Esvelt and his colleagues work on a specific kind of genetic modification called gene drives, which they believe could provide solutions to ending the spread of mosquito-borne diseases without having to eradicate mosquitoes themselves.
"A gene drive is when a gene can spread through a population even though it doesn't help organisms to survive and reproduce," Esvelt said. "Gene drive elements are exceedingly common in nature. What's new now is that we finally have a tool for harnessing gene drives for our own purposes, such as to spread disease resistance to mosquitoes."
That tool is CRISPR/Cas9, the much-discussed genome editing technique that works like a "DNA scalpel," as Esvelt put it. It allows bioengineers to create custom gene drives in species: modifying certain traits and having them spread throughout the species. In simplest terms, you make an organism (like a mosquito) with an edited version of a gene (making it resistant to a virus, for example) and encode the CRISPR system next to that gene, Esvelt said. When that mosquito mates with a wild, non-genetically-modified mosquito, its offspring will get the unedited version of the gene, the edited version, and CRISPR.
"CRISPR will cut the original gene and it will then be repaired using the edited version and the CRISPR system," Esvelt said. "A CRISPR gene drive is really a way of making genome editing happen every generation down through the generations."
This technique has already been proven in yeast and fruit flies, and Esvelt is on a team currently working on a version that would create mosquitoes resistant to viruses that cause strife for humans, like dengue and chikungunya.
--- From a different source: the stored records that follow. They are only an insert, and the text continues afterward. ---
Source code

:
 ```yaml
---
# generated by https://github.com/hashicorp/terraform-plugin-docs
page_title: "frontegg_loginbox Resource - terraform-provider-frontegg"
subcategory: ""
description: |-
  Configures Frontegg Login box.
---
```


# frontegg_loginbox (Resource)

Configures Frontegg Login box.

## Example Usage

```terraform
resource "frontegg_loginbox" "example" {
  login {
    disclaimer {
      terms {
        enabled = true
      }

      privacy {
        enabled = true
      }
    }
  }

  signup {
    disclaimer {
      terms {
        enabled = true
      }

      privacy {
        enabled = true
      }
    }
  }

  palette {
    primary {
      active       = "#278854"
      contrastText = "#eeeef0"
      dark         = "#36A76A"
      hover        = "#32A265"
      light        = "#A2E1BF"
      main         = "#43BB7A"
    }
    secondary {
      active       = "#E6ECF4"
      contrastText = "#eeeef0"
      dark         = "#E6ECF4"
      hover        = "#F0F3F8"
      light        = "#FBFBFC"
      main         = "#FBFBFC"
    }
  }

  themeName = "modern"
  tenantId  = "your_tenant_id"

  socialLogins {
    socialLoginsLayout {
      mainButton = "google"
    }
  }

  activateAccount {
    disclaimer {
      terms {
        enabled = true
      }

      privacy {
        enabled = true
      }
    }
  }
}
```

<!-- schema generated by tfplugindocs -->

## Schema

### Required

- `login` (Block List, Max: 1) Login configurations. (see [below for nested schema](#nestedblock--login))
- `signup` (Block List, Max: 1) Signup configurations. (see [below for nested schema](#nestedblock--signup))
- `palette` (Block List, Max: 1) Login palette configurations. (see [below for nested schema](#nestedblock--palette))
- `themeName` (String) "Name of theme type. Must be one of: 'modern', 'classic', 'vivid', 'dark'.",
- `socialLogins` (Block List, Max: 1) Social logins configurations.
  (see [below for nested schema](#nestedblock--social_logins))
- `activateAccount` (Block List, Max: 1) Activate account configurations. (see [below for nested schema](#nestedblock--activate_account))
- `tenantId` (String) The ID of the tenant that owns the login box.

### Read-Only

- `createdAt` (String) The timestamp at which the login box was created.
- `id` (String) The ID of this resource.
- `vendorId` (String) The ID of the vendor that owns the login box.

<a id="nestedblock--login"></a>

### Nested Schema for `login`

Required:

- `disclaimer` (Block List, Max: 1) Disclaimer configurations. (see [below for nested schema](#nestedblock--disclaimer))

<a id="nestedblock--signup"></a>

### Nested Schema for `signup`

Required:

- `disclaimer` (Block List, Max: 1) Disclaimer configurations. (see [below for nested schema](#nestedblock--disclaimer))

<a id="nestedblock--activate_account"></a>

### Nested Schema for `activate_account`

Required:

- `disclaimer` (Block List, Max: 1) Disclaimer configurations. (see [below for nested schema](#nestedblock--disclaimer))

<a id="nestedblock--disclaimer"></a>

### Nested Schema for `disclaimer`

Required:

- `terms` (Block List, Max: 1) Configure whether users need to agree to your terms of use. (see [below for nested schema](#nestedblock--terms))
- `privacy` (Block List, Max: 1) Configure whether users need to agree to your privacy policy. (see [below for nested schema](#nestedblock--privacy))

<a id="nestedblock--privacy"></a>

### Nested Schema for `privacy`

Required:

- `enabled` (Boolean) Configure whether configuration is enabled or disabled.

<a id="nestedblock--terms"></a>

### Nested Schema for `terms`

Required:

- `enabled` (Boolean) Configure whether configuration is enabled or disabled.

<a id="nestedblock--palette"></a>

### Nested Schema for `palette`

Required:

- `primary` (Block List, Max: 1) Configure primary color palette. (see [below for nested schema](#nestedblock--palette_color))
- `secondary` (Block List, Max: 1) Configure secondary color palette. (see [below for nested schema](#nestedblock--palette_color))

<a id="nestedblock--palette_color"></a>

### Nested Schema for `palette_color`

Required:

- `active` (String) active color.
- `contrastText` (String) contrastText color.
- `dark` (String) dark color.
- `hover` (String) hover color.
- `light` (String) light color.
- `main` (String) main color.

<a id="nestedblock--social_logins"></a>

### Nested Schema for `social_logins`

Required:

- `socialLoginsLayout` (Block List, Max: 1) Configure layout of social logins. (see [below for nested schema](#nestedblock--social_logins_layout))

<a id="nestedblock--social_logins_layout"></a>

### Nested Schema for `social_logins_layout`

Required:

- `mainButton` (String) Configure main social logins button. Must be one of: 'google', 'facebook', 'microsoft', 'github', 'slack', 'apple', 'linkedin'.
They're also developing strategies to be able to reverse these gene drives, in case things go awry. Now that zika has emerged as a new, potential threat, Esvelt said they will be looking at incorporating zika resistance as well, though he had some caveats.
"By the time we probably could build a gene drive and certainly before we could get people to agree to whether or not we should use one, the zika outbreak is probably going to be over," Esvelt told me over the phone. "Everyone who is going to get it is likely to have already gotten it by then."
Esvelt pointed out that, until zika arrived in the Americas, it wasn't linked to anything more serious than mild, flu-like aches and fever. There are a lot of theories floating around for why this might be the case—the virus could have mutated or it could be that previous microcephaly links just weren't documented because zika wasn't well monitored—and Esvelt had his own idea. It could be that in areas where the virus was widespread, most women contracted it as children, he suggested. Zika doesn't stay in your system for much more than a week, so by the time those women were of childbearing age, they were already immune and zika posed no threat.
Because the virus descended suddenly on the Americas, a population that had no previous contact with it, pregnant women contracted zika for the first time, which may explain the new link to microcephalic births. Since the virus, as far as we know, poses little risk to anyone other than pregnant women, a more direct solution might be actually trying to spread the disease Esvelt said.
"If women want to get pregnant in the near future, they may well want to set up clinics where you gather people who are zika positive, let mosquitoes feed on them, and then have them bite people who want to be immune," Esvelt said. "Get it when it's harmless to you, and then you're immune forever."
Researchers are currently working on lots of other strategies, including trying to develop a vaccine or treatment. Genetically-modified mosquitoes that produce offspring that die before they mature to the adult stage (effectively wiping out the population) are alreadybeing tested on a small scale in Brazil and theFood and Drug Administration is considering a bid to test the modded skeeters in Florida. Since these mosquitoes aren't using gene drive, it's a little easier to control, and might provide a more immediate solution for controlling the spread of zika.
But for the long term, Esvelt thinks more investment ought to be made in gene drives. There are a lot of ethical questions around the use of this technique, he said, but the time to make those decisions is now, as the threat of viral diseases looms.
"More than 100 million people are infected by dengue every year, and tens of thousands of people actually die from it," Esvelt said. "It's a pretty devastating disease around the world. Anything that gives us the opportunity to talk about whether we should consider using these approaches, like the zika outbreak, at least that could be a little bit of a silver lining out of this tragedy."